Le 11 février 1943, 270 jeunes arrivent au point de rendez-vous, l’Espenwald (forêt de trembles) à Riespach. Venus de Knoeringue, de Grentzingen, de Hirsingue, et d’autres villages alentour, souvent à vélo, ils jettent leur deux-roues dans le fossé et s’engouffrent dans la forêt, où un homme doit les guider. Mais celui-ci ne viendra jamais. Certains jeunes se découragent et rentrent chez eux. Les 183 restants décident de tenter tout de même la traversée vers la frontière suisse, motivés par le succès de l’évasion similaire de 18 hommes quelques jours plus tôt, le 7 février.

De réfractaires à ouvriers agricoles en Suisse

S’en suit un périple de 18 kilomètres jusqu’en terre helvète. 3 kilomètres de plus que prévu, car le groupe bruyant, désorganisé, armé seulement de bâtons, se trompe d’itinéraire à Pfetterhouse et doit rebrousser chemin. « Ils étaient trempés jusqu’aux os, c’est ce que mon père me racontait toujours. Ils ont dû traverser des ruisseaux plusieurs fois, comme celui de la Largue », relate Madeleine Pagani, adjointe au maire de Riespach. « Mais lorsqu’ils ont atteint la ferme du Largin, en Suisse, ils étaient heureux et ont entonné des chants », poursuit-elle. Le gérant de la ferme, d’abord surpris par leur nombre, les a accueillis tout de suite après leur arrivée, vers minuit.

Les jours suivants, les autorités suisses ont d’abord voulu renvoyer les réfractaires chez eux. Mais elles les ont finalement répartis dans différentes fermes de la région, pour qu’ils servent de main-d’œuvre. Cette période-là est restée un très bon souvenir pour le père de Véronique Mertz : « Après la guerre, il est retourné dans cette ferme tous les ans en pèlerinage, pour les remercier de l’avoir si bien accueilli. Cela a duré toute sa vie. Et mon fils et moi avons continué à garder le contact avec cette famille de Lauwil ».  
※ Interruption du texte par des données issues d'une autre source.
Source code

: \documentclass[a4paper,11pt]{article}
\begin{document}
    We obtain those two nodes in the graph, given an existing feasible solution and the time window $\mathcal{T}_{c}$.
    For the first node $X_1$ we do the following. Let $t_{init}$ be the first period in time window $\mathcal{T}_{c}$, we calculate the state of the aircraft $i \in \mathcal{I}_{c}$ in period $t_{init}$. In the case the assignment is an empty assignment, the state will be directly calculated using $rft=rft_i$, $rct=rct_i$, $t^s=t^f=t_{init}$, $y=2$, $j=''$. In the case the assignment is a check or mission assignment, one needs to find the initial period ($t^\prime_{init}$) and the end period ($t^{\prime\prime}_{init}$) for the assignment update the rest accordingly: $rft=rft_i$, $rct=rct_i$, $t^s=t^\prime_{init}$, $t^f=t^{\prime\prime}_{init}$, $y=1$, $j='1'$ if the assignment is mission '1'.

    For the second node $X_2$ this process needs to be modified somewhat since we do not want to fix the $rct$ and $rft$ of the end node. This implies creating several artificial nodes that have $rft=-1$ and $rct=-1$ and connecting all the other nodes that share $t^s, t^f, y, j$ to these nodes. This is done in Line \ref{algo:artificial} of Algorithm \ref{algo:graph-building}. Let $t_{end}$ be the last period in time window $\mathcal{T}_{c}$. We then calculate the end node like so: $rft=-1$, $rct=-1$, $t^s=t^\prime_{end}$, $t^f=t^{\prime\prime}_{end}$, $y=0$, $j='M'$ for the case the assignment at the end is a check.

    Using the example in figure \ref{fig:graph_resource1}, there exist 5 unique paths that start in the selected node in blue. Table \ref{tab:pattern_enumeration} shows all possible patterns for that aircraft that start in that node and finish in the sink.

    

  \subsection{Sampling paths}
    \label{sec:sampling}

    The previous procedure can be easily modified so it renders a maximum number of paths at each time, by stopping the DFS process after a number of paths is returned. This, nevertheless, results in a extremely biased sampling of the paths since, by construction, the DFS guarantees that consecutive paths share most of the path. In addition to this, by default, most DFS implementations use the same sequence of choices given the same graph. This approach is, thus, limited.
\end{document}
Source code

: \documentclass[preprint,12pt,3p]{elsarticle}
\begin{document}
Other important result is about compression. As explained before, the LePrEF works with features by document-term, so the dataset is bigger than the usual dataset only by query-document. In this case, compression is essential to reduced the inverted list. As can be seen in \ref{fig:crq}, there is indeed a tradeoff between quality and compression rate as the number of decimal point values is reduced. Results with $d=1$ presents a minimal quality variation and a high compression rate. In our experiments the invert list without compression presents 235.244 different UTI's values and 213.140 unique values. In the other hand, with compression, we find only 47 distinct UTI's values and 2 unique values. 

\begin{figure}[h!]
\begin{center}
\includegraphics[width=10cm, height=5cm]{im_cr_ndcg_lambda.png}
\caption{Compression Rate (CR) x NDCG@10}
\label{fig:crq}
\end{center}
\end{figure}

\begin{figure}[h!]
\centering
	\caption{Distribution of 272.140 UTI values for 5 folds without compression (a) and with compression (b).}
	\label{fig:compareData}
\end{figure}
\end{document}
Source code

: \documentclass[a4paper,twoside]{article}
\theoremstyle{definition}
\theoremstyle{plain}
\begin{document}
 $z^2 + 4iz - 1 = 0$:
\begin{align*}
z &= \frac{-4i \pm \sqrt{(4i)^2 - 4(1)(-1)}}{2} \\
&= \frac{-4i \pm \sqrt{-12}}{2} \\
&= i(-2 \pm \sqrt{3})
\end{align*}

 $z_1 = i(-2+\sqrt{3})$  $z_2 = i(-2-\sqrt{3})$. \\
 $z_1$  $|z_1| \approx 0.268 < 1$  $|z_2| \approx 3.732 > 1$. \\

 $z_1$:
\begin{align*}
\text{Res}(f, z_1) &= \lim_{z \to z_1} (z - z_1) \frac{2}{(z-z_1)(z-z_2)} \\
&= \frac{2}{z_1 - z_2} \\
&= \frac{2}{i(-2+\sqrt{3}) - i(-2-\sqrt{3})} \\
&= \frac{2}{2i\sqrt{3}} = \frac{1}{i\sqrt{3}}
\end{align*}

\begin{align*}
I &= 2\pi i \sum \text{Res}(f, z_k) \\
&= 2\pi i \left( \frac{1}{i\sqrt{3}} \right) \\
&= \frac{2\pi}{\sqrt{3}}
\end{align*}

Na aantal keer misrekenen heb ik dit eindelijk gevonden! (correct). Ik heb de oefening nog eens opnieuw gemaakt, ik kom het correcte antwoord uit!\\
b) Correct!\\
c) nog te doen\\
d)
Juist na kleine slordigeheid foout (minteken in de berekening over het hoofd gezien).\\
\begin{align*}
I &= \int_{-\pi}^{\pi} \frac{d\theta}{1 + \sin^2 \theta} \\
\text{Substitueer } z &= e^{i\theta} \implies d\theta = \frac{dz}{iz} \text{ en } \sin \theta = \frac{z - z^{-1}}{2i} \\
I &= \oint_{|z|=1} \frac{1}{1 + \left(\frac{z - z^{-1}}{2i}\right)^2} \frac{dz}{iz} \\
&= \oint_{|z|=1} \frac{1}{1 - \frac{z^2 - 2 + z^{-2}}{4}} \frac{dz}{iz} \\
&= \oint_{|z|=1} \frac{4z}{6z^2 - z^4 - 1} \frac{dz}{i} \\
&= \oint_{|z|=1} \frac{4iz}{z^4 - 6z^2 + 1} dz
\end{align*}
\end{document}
Un chemin de mémoire à Riespach

Si parmi les réfractaires, certains n’ont pas hésité à raconter leurs souvenirs de cette nuit-là, d’autres n’ont presque jamais parlé de leur fuite. C’était le cas du père de Joseph Haas. « Tout cela avait eu des conséquences sur ma famille, notamment ma tante, qui a vécu des choses très difficiles en déportation en Allemagne.. Alors on ne parlait pas de cette histoire. C’était une période qu’il valait mieux oublier ».

80 ans plus tard, cette histoire, justement, Madeleine Pagani a voulu la mettre à l’honneur. Un chemin des réfractaires (« Espenweg »), avec des panneaux explicatifs, a été inauguré en février 2023 à l’endroit même où ils sont partis : l’entrée de la forêt de l’Espenwald, à Riespach. Quelques centaines de mètres pour commémorer la fuite rocambolesque de ces hommes vers la Suisse, leur courage pour échapper à l’incorporation de force. Mais aussi, pour faire la paix avec l’histoire et les traces laissées au sein des familles.